According to dariusd's comment in VMWare workstation monitor.suspend_on_triplefau... |VMware Communities , two files of the form debug.guest should have been created.
I've attached my vmware.log file.
Hi
I am no expert on this type of problems but I noticed that you use
monitor_control.log_vmsample = "TRUE"
while you do not use
monitor.suspend_on_triplefault="true"
as suggested by DariusD in VMWare workstation monitor.suspend_on_triplefau... |VMware Communities
Hi
I am no expert on this type of problems but I noticed that you use
monitor_control.log_vmsample = "TRUE"
while you do not use
monitor.suspend_on_triplefault="true"
as suggested by DariusD in VMWare workstation monitor.suspend_on_triplefau... |VMware Communities
Ah, I had assumed "full debug" also enabled the suspend_on_triplefault feature. Please forgive my naïveté. Thus far I've only used VMware with "supported" OSes. So, I was an "uninformed user". As a result I haven't needed to tinker with my .vmx files directly.

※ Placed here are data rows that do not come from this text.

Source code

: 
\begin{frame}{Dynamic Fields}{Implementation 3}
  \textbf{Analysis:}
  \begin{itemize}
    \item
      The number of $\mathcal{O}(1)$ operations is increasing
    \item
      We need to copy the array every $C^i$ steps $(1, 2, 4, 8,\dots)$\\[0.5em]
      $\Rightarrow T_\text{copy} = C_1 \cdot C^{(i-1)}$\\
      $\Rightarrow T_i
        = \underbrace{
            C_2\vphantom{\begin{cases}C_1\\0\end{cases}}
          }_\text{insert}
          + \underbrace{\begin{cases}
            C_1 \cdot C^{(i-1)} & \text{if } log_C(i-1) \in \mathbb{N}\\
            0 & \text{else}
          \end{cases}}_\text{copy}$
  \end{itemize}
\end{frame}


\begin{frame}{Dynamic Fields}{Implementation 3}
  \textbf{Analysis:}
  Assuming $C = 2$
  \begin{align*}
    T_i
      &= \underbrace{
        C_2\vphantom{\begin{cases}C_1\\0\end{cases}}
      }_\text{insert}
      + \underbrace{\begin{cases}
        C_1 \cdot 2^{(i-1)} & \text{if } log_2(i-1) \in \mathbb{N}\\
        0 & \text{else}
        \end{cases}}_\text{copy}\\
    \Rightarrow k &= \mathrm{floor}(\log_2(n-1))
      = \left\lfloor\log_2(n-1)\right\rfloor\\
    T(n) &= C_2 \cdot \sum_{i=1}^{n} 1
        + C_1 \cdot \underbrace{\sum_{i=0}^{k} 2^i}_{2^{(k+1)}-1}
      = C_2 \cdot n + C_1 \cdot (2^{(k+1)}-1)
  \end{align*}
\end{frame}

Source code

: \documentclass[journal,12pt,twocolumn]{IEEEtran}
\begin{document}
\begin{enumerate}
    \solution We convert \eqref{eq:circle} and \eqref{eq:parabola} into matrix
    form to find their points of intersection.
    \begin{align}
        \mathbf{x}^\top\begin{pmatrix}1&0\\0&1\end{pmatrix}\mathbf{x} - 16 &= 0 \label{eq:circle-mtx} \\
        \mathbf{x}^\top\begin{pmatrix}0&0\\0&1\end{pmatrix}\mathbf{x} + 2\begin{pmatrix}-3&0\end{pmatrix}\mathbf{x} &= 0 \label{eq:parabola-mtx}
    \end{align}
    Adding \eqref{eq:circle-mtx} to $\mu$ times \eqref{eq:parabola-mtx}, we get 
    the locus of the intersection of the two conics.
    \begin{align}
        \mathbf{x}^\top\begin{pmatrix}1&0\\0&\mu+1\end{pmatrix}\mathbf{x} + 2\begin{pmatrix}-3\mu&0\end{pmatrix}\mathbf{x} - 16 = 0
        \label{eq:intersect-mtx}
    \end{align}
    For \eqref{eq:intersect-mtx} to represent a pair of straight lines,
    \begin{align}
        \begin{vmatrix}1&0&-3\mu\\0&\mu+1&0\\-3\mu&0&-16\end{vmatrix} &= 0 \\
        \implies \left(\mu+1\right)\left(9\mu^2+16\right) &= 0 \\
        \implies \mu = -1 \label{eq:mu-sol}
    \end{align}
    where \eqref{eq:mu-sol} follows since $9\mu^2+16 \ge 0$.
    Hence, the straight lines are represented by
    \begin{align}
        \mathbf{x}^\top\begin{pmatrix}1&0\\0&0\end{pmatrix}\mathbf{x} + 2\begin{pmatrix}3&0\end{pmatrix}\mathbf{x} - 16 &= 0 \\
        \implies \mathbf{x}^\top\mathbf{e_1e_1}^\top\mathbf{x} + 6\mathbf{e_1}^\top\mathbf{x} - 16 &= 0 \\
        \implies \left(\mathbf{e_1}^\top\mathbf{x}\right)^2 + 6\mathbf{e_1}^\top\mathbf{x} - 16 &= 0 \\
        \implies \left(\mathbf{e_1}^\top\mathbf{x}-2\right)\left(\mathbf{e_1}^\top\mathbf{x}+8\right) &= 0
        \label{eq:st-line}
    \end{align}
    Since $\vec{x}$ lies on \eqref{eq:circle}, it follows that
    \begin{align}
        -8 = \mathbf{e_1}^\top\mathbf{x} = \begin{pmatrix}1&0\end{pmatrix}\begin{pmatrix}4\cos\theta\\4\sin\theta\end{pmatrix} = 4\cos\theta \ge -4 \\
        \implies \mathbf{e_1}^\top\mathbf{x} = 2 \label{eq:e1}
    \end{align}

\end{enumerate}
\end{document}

I am able to get a core file now.
Thanks for the suggestion.
Anyone know why I'm getting access denied while trying to access the referenced article (VMWare workstation monitor.suspend_on_triplefau... |VMware Communities)?
Try VMWare workstation monitor.suspend_on_triplefault fails
Thank you -- that link worked. But I'm using Fusion, so how do I set "Gather Debugging Information" to "Full" ? I don't see any UI to do that, so I assume it's a .vmx setting?
Add
monitor_control.log_vmsample = "TRUE"
monitor.suspend_on_triplefault="true"to your vmx-file while the VM is powered off.
Perfect, thank you! Any chance I can get a register dump at the point of the triple fault via another vmx setting? I noticed that the VMware.log monitor ring buffer entries that indicated the chain of faults didn't change the RIP or the RSP for each fault (in my case, they were definitely different -- not sure why it didn't change).